To understand this phenomenon, this study examines the relationship between loneliness and political beliefs in adolescents, focusing on Social Network Size (structure) and the quality of social relationships (functional). Social Networks, combining both aspects, capture the extent and depth of an individual’s social connections. Data from the Monitoring the Future (MTF) survey, a long-running study by the University of Michigan, will serve as the basis for this analysis.

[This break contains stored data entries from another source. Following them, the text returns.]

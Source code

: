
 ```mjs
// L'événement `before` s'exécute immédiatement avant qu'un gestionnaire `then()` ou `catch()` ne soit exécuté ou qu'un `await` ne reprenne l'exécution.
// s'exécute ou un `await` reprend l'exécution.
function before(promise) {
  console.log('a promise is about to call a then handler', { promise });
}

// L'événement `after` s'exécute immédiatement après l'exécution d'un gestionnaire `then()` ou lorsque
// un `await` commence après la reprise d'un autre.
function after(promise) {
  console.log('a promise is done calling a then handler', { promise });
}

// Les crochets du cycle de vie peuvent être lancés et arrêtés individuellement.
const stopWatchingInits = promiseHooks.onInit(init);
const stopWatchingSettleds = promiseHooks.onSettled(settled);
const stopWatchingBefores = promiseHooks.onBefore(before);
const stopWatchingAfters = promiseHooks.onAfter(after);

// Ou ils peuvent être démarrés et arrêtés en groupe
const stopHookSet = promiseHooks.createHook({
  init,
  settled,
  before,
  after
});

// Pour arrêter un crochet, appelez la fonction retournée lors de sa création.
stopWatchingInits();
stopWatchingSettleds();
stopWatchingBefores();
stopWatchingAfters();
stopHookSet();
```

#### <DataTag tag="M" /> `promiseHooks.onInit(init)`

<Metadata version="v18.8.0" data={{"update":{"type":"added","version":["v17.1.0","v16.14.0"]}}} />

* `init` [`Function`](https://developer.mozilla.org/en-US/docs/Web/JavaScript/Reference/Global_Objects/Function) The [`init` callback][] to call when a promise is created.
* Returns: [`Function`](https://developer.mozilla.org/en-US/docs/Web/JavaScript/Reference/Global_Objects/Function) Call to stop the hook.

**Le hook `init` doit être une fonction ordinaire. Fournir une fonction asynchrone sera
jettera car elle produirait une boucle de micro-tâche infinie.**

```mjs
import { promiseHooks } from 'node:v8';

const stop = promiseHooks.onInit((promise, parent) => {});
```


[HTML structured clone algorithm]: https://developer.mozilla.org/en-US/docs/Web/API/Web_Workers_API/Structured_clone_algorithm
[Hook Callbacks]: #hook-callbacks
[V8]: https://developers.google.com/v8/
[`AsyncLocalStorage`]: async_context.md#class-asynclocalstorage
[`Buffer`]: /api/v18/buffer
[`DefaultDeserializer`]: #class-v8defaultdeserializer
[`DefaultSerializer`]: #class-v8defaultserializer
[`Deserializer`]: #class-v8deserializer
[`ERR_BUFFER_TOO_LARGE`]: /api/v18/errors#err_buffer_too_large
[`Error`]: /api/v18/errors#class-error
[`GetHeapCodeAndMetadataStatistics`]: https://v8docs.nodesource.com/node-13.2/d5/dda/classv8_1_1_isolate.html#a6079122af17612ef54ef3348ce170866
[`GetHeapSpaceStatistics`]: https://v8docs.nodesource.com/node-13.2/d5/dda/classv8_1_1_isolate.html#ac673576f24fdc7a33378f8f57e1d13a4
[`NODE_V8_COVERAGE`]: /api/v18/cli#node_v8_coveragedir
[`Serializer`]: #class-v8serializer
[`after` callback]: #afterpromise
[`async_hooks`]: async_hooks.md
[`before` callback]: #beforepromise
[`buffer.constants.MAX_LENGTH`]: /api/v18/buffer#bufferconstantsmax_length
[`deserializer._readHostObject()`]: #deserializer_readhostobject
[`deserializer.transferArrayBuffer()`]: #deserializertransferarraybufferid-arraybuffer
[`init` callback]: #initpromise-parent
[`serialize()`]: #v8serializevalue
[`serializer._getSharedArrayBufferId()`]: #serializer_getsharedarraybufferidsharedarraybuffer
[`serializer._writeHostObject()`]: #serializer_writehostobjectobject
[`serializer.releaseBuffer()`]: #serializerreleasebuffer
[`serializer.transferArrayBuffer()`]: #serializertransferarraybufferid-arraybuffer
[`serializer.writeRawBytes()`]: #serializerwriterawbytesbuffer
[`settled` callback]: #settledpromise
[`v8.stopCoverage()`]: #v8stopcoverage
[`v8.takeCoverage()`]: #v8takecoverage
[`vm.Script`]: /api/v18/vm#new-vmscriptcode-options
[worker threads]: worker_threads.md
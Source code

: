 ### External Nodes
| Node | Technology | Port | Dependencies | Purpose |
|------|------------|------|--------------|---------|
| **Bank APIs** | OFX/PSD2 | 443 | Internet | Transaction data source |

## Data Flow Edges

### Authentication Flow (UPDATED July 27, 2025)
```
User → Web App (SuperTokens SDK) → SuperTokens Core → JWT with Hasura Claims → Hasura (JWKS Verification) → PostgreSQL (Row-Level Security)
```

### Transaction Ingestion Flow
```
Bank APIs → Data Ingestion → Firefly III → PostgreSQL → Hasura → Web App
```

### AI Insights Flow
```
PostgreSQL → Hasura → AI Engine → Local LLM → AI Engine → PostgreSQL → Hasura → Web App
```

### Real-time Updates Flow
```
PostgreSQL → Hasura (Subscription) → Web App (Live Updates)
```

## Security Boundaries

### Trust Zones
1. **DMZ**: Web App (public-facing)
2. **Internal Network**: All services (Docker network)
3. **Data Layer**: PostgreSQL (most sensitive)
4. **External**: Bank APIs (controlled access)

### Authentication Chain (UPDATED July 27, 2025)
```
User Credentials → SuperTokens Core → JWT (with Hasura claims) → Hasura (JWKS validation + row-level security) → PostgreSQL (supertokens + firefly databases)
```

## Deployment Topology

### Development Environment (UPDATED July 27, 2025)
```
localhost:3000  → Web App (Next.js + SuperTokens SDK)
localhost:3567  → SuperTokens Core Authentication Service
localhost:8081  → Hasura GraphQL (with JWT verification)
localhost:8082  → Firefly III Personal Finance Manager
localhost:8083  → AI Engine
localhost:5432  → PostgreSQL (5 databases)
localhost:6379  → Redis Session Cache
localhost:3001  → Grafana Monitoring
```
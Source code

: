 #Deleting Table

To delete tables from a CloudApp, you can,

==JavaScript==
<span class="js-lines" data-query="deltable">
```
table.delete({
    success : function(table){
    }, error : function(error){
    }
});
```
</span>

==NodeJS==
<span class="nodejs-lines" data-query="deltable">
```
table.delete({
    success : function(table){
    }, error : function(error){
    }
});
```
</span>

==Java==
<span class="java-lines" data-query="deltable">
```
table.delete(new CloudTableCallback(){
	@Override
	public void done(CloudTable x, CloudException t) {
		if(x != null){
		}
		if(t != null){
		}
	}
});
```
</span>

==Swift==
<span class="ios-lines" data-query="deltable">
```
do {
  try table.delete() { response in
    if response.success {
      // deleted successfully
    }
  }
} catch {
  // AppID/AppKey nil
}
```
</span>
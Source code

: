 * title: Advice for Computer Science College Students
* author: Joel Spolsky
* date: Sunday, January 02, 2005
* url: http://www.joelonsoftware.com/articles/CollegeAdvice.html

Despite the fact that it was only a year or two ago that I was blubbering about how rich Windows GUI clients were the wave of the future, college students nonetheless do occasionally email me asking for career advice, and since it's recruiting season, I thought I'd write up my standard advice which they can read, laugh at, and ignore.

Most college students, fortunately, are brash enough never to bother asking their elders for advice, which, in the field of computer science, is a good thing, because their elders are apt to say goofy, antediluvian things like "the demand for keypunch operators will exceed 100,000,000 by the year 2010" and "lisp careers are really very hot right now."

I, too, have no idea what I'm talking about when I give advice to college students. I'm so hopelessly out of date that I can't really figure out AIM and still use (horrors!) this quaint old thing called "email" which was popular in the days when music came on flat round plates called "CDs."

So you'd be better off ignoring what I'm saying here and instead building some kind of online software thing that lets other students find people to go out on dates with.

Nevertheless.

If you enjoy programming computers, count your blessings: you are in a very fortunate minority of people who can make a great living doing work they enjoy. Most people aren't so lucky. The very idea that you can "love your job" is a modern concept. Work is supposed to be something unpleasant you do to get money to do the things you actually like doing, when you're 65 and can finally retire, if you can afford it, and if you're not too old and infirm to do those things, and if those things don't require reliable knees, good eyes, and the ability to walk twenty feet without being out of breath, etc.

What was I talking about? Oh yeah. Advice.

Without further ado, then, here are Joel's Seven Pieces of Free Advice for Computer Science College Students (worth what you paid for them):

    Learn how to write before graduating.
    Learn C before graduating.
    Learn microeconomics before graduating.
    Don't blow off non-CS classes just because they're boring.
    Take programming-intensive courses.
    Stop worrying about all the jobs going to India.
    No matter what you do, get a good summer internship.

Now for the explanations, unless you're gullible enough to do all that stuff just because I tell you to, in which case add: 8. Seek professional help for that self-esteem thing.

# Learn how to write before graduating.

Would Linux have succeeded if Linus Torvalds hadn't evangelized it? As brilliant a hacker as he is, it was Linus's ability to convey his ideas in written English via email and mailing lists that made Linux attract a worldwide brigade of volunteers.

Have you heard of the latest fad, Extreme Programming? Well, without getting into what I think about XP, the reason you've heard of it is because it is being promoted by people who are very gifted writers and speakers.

The central research question is: How does the quality and quantity of a person’s social interactions determine their Political Leaning? By leveraging MTF data and theoretical insights, this study aims to identify patterns linking loneliness indicators and social networks to political orientation. The results will inform a classification model predicting adolescents’ political leanings based on their social integration, offering insights into the relationship between social relationships and political ideology.
In order to find appropriate variables for out analysis, we needed to find the right symptoms to look for in our data. Naturally, this led us to research the symptoms of loneliness. After finding some inspiration from the litrature, we found the following variables from our data set by cross referenceing the total collecetions of symptoms we extracted to the available questions asked in the overall dataset. Finally, we found 8 relevant variables:
Because of the sheer scope and quantity of questions that the MTF survey contains, there are 7 datasets with a few overlapping questions for every year. For the purposes of this study, we needed to use variables located in two distinct datasets, but there was no guarantee that the same people who provided information for dataset 1 would also appear in dataset 6. Fortunately, every observation in the datasets had a “Responder ID.” Using the IDs of each observation, we were able to merge both datasets using an inner join (based on Responder ID) to get a merged set of people who responded to both the core questions and the extra questions relevant to this study.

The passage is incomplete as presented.